## Exercise instructions
Reproduce all entries below verbatim. Skip the pictures.

Entries supplied below:

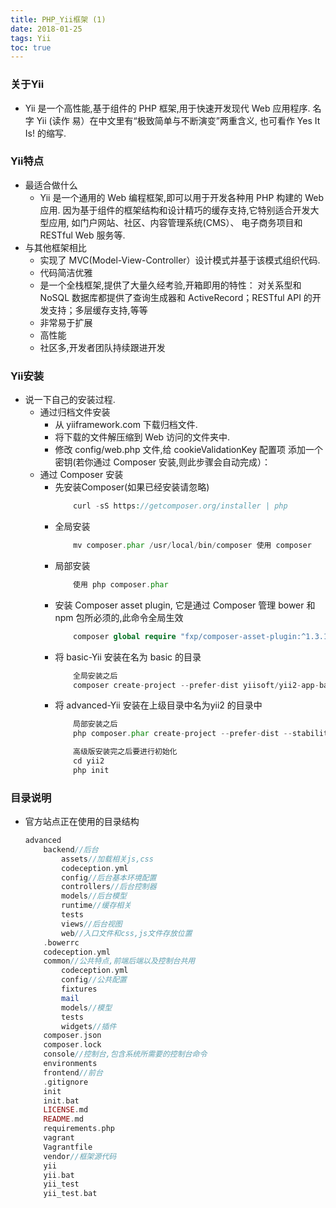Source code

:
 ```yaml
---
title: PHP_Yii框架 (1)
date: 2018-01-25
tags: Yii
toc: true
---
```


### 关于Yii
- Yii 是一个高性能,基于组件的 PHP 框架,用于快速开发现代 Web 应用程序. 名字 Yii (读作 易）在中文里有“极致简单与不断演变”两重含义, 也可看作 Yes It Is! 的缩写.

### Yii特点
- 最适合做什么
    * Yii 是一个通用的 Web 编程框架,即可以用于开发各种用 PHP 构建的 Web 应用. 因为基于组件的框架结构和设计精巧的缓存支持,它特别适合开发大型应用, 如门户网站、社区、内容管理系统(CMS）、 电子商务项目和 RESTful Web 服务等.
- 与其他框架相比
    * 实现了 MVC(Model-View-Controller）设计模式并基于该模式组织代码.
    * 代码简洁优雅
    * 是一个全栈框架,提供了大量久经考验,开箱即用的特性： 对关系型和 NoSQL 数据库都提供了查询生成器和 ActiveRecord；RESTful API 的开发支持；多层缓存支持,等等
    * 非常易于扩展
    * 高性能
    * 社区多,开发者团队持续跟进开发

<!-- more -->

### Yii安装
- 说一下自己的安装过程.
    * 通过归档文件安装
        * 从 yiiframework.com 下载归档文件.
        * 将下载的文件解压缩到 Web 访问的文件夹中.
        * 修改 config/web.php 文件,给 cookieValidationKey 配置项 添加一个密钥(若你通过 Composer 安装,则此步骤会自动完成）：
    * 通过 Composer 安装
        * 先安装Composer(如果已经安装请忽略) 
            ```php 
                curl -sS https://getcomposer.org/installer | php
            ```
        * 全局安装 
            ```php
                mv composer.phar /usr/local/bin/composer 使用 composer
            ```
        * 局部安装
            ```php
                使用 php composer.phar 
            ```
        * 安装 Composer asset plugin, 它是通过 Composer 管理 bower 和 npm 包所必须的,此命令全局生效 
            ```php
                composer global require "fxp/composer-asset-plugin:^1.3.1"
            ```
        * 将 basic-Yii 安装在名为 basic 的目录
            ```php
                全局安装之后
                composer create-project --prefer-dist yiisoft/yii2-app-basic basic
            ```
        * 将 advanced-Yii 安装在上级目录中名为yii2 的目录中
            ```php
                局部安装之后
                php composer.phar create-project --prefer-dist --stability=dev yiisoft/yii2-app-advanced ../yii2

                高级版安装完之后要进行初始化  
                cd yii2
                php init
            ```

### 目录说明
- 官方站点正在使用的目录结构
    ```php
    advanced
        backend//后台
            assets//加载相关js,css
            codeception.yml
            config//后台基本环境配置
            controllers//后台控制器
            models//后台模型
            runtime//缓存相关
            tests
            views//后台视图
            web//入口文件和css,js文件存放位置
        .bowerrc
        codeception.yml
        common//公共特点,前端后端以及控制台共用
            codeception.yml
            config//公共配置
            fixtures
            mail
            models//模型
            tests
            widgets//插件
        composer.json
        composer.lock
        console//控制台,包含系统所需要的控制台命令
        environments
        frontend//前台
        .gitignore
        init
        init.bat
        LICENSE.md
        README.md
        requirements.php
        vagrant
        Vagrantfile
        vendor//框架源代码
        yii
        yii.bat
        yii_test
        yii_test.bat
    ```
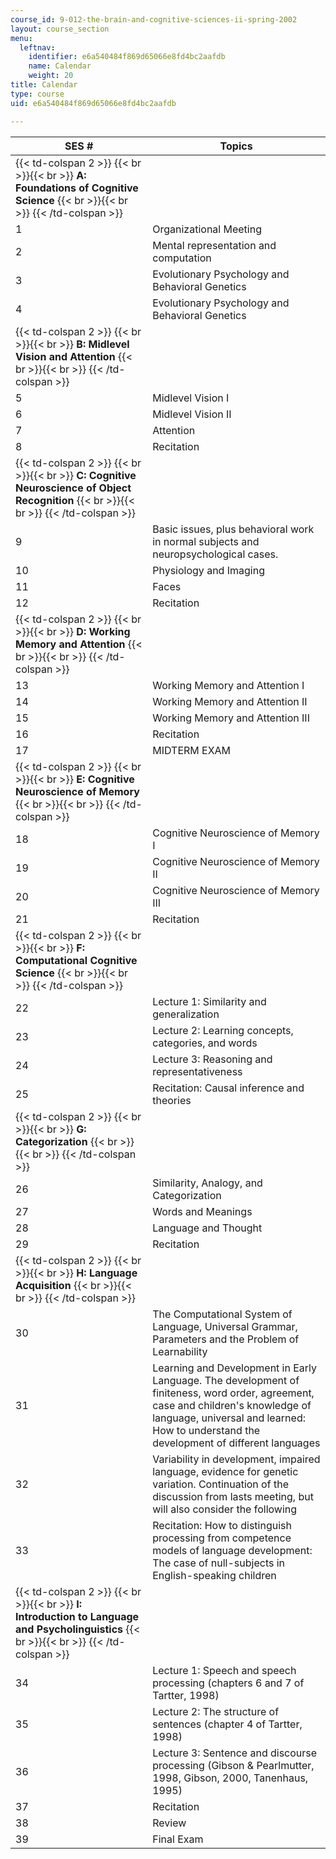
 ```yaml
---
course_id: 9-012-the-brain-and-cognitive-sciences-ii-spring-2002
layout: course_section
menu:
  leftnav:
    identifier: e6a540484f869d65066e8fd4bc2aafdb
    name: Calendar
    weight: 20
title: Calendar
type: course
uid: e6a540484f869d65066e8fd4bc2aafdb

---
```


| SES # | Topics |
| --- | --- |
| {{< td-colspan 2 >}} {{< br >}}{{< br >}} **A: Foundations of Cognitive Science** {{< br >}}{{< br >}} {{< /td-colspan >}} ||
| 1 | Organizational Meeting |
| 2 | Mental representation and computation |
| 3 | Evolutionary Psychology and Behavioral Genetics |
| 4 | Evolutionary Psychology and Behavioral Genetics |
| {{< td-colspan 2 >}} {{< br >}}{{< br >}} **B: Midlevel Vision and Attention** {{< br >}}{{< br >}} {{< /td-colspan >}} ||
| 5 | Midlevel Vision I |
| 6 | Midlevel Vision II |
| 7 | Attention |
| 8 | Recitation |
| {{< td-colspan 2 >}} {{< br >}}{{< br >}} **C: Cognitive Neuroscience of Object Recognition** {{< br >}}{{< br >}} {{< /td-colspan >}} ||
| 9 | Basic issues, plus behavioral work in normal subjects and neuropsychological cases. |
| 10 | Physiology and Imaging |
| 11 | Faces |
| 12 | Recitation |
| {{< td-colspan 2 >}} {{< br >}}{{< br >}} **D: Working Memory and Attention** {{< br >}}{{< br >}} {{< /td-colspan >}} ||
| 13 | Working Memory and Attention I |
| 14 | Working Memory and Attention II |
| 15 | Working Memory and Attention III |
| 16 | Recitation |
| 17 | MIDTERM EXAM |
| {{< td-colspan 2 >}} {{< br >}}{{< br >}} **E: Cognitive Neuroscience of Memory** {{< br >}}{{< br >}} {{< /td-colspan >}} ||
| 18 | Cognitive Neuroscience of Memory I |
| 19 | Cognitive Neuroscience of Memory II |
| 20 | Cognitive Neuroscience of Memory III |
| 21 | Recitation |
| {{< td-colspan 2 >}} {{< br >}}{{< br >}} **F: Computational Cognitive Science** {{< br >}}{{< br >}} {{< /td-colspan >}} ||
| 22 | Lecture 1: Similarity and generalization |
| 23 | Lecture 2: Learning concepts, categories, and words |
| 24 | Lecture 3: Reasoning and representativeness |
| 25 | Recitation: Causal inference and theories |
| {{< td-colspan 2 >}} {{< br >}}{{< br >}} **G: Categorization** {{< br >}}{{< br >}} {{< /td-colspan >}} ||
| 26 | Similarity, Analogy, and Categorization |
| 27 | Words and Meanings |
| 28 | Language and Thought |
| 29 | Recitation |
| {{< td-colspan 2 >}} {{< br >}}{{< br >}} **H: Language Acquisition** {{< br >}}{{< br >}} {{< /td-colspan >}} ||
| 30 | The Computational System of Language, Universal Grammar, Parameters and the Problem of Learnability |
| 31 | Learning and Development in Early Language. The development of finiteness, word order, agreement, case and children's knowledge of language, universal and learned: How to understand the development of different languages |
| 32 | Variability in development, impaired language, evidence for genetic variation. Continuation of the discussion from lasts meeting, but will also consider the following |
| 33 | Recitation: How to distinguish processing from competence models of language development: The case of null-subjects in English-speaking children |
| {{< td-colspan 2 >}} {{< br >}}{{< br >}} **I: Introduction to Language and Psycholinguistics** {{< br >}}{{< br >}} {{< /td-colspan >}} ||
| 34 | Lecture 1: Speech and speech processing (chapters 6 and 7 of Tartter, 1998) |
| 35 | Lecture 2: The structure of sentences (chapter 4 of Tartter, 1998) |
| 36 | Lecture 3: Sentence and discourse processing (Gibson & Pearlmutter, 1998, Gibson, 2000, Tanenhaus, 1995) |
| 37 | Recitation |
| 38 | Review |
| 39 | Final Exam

End of Entries supplied.

## Answer to this exercise
Source code

:
 ```yaml
---
title: PHP_Yii框架 (1)
date: 2018-01-25
tags: Yii
toc: true
---
```


### 关于Yii
- Yii 是一个高性能,基于组件的 PHP 框架,用于快速开发现代 Web 应用程序. 名字 Yii (读作 易）在中文里有“极致简单与不断演变”两重含义, 也可看作 Yes It Is! 的缩写.

### Yii特点
- 最适合做什么
    * Yii 是一个通用的 Web 编程框架,即可以用于开发各种用 PHP 构建的 Web 应用. 因为基于组件的框架结构和设计精巧的缓存支持,它特别适合开发大型应用, 如门户网站、社区、内容管理系统(CMS）、 电子商务项目和 RESTful Web 服务等.
- 与其他框架相比
    * 实现了 MVC(Model-View-Controller）设计模式并基于该模式组织代码.
    * 代码简洁优雅
    * 是一个全栈框架,提供了大量久经考验,开箱即用的特性： 对关系型和 NoSQL 数据库都提供了查询生成器和 ActiveRecord；RESTful API 的开发支持；多层缓存支持,等等
    * 非常易于扩展
    * 高性能
    * 社区多,开发者团队持续跟进开发

<!-- more -->

### Yii安装
- 说一下自己的安装过程.
    * 通过归档文件安装
        * 从 yiiframework.com 下载归档文件.
        * 将下载的文件解压缩到 Web 访问的文件夹中.
        * 修改 config/web.php 文件,给 cookieValidationKey 配置项 添加一个密钥(若你通过 Composer 安装,则此步骤会自动完成）：
    * 通过 Composer 安装
        * 先安装Composer(如果已经安装请忽略) 
            ```php 
                curl -sS https://getcomposer.org/installer | php
            ```
        * 全局安装 
            ```php
                mv composer.phar /usr/local/bin/composer 使用 composer
            ```
        * 局部安装
            ```php
                使用 php composer.phar 
            ```
        * 安装 Composer asset plugin, 它是通过 Composer 管理 bower 和 npm 包所必须的,此命令全局生效 
            ```php
                composer global require "fxp/composer-asset-plugin:^1.3.1"
            ```
        * 将 basic-Yii 安装在名为 basic 的目录
            ```php
                全局安装之后
                composer create-project --prefer-dist yiisoft/yii2-app-basic basic
            ```
        * 将 advanced-Yii 安装在上级目录中名为yii2 的目录中
            ```php
                局部安装之后
                php composer.phar create-project --prefer-dist --stability=dev yiisoft/yii2-app-advanced ../yii2

                高级版安装完之后要进行初始化  
                cd yii2
                php init
            ```

### 目录说明
- 官方站点正在使用的目录结构
    ```php
    advanced
        backend//后台
            assets//加载相关js,css
            codeception.yml
            config//后台基本环境配置
            controllers//后台控制器
            models//后台模型
            runtime//缓存相关
            tests
            views//后台视图
            web//入口文件和css,js文件存放位置
        .bowerrc
        codeception.yml
        common//公共特点,前端后端以及控制台共用
            codeception.yml
            config//公共配置
            fixtures
            mail
            models//模型
            tests
            widgets//插件
        composer.json
        composer.lock
        console//控制台,包含系统所需要的控制台命令
        environments
        frontend//前台
        .gitignore
        init
        init.bat
        LICENSE.md
        README.md
        requirements.php
        vagrant
        Vagrantfile
        vendor//框架源代码
        yii
        yii.bat
        yii_test
        yii_test.bat
    ```
 ```yaml
---
course_id: 9-012-the-brain-and-cognitive-sciences-ii-spring-2002
layout: course_section
menu:
  leftnav:
    identifier: e6a540484f869d65066e8fd4bc2aafdb
    name: Calendar
    weight: 20
title: Calendar
type: course
uid: e6a540484f869d65066e8fd4bc2aafdb

---
```


| SES # | Topics |
| --- | --- |
| {{< td-colspan 2 >}} {{< br >}}{{< br >}} **A: Foundations of Cognitive Science** {{< br >}}{{< br >}} {{< /td-colspan >}} ||
| 1 | Organizational Meeting |
| 2 | Mental representation and computation |
| 3 | Evolutionary Psychology and Behavioral Genetics |
| 4 | Evolutionary Psychology and Behavioral Genetics |
| {{< td-colspan 2 >}} {{< br >}}{{< br >}} **B: Midlevel Vision and Attention** {{< br >}}{{< br >}} {{< /td-colspan >}} ||
| 5 | Midlevel Vision I |
| 6 | Midlevel Vision II |
| 7 | Attention |
| 8 | Recitation |
| {{< td-colspan 2 >}} {{< br >}}{{< br >}} **C: Cognitive Neuroscience of Object Recognition** {{< br >}}{{< br >}} {{< /td-colspan >}} ||
| 9 | Basic issues, plus behavioral work in normal subjects and neuropsychological cases. |
| 10 | Physiology and Imaging |
| 11 | Faces |
| 12 | Recitation |
| {{< td-colspan 2 >}} {{< br >}}{{< br >}} **D: Working Memory and Attention** {{< br >}}{{< br >}} {{< /td-colspan >}} ||
| 13 | Working Memory and Attention I |
| 14 | Working Memory and Attention II |
| 15 | Working Memory and Attention III |
| 16 | Recitation |
| 17 | MIDTERM EXAM |
| {{< td-colspan 2 >}} {{< br >}}{{< br >}} **E: Cognitive Neuroscience of Memory** {{< br >}}{{< br >}} {{< /td-colspan >}} ||
| 18 | Cognitive Neuroscience of Memory I |
| 19 | Cognitive Neuroscience of Memory II |
| 20 | Cognitive Neuroscience of Memory III |
| 21 | Recitation |
| {{< td-colspan 2 >}} {{< br >}}{{< br >}} **F: Computational Cognitive Science** {{< br >}}{{< br >}} {{< /td-colspan >}} ||
| 22 | Lecture 1: Similarity and generalization |
| 23 | Lecture 2: Learning concepts, categories, and words |
| 24 | Lecture 3: Reasoning and representativeness |
| 25 | Recitation: Causal inference and theories |
| {{< td-colspan 2 >}} {{< br >}}{{< br >}} **G: Categorization** {{< br >}}{{< br >}} {{< /td-colspan >}} ||
| 26 | Similarity, Analogy, and Categorization |
| 27 | Words and Meanings |
| 28 | Language and Thought |
| 29 | Recitation |
| {{< td-colspan 2 >}} {{< br >}}{{< br >}} **H: Language Acquisition** {{< br >}}{{< br >}} {{< /td-colspan >}} ||
| 30 | The Computational System of Language, Universal Grammar, Parameters and the Problem of Learnability |
| 31 | Learning and Development in Early Language. The development of finiteness, word order, agreement, case and children's knowledge of language, universal and learned: How to understand the development of different languages |
| 32 | Variability in development, impaired language, evidence for genetic variation. Continuation of the discussion from lasts meeting, but will also consider the following |
| 33 | Recitation: How to distinguish processing from competence models of language development: The case of null-subjects in English-speaking children |
| {{< td-colspan 2 >}} {{< br >}}{{< br >}} **I: Introduction to Language and Psycholinguistics** {{< br >}}{{< br >}} {{< /td-colspan >}} ||
| 34 | Lecture 1: Speech and speech processing (chapters 6 and 7 of Tartter, 1998) |
| 35 | Lecture 2: The structure of sentences (chapter 4 of Tartter, 1998) |
| 36 | Lecture 3: Sentence and discourse processing (Gibson & Pearlmutter, 1998, Gibson, 2000, Tanenhaus, 1995) |
| 37 | Recitation |
| 38 | Review |
| 39 | Final Exam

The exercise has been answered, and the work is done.